(Extracted data entries)
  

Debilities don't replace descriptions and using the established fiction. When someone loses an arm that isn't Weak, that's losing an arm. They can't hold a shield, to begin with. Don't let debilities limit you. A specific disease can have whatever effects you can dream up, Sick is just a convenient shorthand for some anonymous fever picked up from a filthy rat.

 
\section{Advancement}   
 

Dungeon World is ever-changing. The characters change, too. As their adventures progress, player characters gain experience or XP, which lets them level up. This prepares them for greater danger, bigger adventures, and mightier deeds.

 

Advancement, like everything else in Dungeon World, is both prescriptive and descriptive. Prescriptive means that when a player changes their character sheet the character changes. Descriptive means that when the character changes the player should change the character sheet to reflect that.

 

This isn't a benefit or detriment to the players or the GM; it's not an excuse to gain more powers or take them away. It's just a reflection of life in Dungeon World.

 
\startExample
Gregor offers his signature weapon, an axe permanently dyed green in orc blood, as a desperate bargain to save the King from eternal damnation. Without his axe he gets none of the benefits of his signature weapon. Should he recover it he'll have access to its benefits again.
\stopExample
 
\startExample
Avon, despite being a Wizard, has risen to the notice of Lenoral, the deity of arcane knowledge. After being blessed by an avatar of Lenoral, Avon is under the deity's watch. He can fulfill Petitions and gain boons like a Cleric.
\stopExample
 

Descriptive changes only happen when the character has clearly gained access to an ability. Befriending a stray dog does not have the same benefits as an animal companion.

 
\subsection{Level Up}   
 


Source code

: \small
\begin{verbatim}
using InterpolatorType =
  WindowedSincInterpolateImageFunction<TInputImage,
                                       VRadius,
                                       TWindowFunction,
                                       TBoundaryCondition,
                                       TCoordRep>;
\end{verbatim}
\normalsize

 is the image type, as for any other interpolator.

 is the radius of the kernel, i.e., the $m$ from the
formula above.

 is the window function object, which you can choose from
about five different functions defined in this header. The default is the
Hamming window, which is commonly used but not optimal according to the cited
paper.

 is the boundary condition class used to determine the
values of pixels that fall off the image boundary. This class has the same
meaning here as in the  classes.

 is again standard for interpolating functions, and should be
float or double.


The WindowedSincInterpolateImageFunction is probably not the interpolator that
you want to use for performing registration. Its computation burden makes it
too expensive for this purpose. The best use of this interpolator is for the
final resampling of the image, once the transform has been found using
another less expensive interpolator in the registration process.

[What you need to do]: All entries above should be duplicated exactly, none omitted.

[Reply to the exercise]:
Debilities don't replace descriptions and using the established fiction. When someone loses an arm that isn't Weak, that's losing an arm. They can't hold a shield, to begin with. Don't let debilities limit you. A specific disease can have whatever effects you can dream up, Sick is just a convenient shorthand for some anonymous fever picked up from a filthy rat.

 
\section{Advancement}   
 

Dungeon World is ever-changing. The characters change, too. As their adventures progress, player characters gain experience or XP, which lets them level up. This prepares them for greater danger, bigger adventures, and mightier deeds.

 

Advancement, like everything else in Dungeon World, is both prescriptive and descriptive. Prescriptive means that when a player changes their character sheet the character changes. Descriptive means that when the character changes the player should change the character sheet to reflect that.

 

This isn't a benefit or detriment to the players or the GM; it's not an excuse to gain more powers or take them away. It's just a reflection of life in Dungeon World.

 
\startExample
Gregor offers his signature weapon, an axe permanently dyed green in orc blood, as a desperate bargain to save the King from eternal damnation. Without his axe he gets none of the benefits of his signature weapon. Should he recover it he'll have access to its benefits again.
\stopExample
 
\startExample
Avon, despite being a Wizard, has risen to the notice of Lenoral, the deity of arcane knowledge. After being blessed by an avatar of Lenoral, Avon is under the deity's watch. He can fulfill Petitions and gain boons like a Cleric.
\stopExample
 

Descriptive changes only happen when the character has clearly gained access to an ability. Befriending a stray dog does not have the same benefits as an animal companion.

 
\subsection{Level Up}   
 


Source code

: \small
\begin{verbatim}
using InterpolatorType =
  WindowedSincInterpolateImageFunction<TInputImage,
                                       VRadius,
                                       TWindowFunction,
                                       TBoundaryCondition,
                                       TCoordRep>;
\end{verbatim}
\normalsize

 is the image type, as for any other interpolator.

 is the radius of the kernel, i.e., the $m$ from the
formula above.

 is the window function object, which you can choose from
about five different functions defined in this header. The default is the
Hamming window, which is commonly used but not optimal according to the cited
paper.

 is the boundary condition class used to determine the
values of pixels that fall off the image boundary. This class has the same
meaning here as in the  classes.

 is again standard for interpolating functions, and should be
float or double.


The WindowedSincInterpolateImageFunction is probably not the interpolator that
you want to use for performing registration. Its computation burden makes it
too expensive for this purpose. The best use of this interpolator is for the
final resampling of the image, once the transform has been found using
another less expensive interpolator in the registration process.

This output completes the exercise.